TASK TO COMPLETE: From the records below, return every line containing the word "mejilla".

··· MATERIAL FOR THIS EXERCISE ···

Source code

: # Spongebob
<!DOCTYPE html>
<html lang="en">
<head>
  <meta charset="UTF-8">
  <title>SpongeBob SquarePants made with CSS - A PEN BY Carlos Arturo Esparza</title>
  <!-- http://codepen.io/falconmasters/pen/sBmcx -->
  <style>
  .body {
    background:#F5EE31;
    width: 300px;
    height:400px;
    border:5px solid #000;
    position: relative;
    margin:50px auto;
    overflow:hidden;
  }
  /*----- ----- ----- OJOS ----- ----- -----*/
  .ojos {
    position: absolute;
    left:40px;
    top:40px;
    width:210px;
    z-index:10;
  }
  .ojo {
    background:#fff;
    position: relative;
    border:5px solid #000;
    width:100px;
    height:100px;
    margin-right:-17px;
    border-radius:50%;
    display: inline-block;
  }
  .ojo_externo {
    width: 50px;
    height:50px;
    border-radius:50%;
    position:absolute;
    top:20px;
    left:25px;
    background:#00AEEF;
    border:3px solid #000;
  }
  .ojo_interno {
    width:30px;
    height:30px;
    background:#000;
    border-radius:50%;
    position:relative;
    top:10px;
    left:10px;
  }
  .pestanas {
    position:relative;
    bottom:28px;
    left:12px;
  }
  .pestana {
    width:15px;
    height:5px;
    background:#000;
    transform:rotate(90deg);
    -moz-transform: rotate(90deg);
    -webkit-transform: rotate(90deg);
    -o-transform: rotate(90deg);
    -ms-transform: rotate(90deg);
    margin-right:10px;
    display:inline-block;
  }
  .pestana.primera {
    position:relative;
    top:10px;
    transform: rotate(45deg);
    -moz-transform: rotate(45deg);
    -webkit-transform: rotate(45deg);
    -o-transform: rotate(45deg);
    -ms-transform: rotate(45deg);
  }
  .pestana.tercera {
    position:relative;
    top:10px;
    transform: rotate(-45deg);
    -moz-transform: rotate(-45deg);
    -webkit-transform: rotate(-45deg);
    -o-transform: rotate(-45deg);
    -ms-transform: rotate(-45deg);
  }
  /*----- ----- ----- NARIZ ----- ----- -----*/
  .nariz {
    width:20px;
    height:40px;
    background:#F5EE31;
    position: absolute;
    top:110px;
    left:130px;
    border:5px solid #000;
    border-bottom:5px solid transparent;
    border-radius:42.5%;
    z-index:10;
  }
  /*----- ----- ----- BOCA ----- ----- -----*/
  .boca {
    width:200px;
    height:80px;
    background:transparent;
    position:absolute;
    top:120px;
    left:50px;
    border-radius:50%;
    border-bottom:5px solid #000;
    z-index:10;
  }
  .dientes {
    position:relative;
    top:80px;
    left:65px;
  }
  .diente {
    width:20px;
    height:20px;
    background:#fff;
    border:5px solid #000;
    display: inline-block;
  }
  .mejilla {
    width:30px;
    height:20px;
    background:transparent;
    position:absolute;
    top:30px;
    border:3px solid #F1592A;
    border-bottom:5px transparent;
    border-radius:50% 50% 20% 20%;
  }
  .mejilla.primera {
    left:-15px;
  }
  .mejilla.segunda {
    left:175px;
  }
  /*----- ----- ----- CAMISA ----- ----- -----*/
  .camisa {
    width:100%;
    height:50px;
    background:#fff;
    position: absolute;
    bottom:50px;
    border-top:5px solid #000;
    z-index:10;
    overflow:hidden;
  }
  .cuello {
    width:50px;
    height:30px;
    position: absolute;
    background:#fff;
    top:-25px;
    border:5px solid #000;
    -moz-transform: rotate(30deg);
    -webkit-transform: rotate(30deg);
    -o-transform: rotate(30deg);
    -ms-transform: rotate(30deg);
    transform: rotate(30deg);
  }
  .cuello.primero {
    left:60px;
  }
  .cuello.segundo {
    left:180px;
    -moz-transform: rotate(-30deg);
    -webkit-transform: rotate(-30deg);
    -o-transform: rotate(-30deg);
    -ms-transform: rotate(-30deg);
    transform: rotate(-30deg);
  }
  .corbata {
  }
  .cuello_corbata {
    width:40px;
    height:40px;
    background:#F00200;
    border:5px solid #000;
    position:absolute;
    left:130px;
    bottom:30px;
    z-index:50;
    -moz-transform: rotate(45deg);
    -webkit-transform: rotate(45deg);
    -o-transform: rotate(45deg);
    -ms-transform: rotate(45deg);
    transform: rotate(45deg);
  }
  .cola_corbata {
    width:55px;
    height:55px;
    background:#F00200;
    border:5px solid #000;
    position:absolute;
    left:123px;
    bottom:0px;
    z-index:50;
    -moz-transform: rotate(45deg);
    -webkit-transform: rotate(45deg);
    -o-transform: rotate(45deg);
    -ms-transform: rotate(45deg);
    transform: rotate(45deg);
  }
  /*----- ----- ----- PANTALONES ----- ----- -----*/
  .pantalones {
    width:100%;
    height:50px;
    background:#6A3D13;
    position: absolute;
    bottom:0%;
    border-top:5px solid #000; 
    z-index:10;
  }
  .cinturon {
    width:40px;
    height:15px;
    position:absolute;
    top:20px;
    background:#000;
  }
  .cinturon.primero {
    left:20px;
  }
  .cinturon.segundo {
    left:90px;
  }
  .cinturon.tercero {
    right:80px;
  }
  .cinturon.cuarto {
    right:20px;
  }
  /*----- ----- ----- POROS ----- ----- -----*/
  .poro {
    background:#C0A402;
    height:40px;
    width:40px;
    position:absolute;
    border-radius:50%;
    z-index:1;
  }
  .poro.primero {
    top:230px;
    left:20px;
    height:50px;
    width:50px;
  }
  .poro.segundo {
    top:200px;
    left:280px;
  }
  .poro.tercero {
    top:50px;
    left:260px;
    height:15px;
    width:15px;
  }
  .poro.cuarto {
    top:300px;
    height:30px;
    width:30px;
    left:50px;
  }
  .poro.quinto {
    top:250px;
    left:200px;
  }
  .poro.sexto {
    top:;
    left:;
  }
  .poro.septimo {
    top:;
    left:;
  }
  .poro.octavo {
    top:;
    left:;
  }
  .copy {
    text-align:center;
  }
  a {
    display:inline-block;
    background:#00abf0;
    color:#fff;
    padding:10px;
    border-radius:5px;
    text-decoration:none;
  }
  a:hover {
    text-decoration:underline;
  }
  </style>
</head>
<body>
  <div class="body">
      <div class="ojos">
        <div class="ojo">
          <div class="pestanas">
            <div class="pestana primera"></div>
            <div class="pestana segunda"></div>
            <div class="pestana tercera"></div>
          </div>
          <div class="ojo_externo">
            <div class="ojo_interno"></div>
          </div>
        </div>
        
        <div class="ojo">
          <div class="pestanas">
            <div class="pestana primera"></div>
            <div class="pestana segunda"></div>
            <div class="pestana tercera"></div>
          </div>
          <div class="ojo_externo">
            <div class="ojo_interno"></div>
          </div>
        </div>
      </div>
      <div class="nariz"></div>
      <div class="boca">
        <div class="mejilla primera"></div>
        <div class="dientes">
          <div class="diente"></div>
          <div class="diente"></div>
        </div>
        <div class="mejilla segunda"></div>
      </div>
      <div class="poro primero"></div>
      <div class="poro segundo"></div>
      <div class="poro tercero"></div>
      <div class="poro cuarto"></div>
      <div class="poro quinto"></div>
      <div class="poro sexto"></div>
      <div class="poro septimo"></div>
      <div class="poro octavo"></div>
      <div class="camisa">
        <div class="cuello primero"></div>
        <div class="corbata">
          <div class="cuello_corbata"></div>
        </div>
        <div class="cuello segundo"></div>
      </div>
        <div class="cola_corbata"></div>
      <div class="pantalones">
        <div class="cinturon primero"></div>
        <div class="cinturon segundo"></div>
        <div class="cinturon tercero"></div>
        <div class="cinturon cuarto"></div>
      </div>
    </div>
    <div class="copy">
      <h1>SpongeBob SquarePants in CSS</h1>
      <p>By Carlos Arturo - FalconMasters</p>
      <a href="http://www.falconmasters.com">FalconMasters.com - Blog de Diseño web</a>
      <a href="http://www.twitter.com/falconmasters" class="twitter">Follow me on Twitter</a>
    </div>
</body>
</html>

···

RESPONSE TO THE TASK:
  .mejilla {
  .mejilla.primera {
  .mejilla.segunda {
        <div class="mejilla primera"></div>
        <div class="mejilla segunda"></div>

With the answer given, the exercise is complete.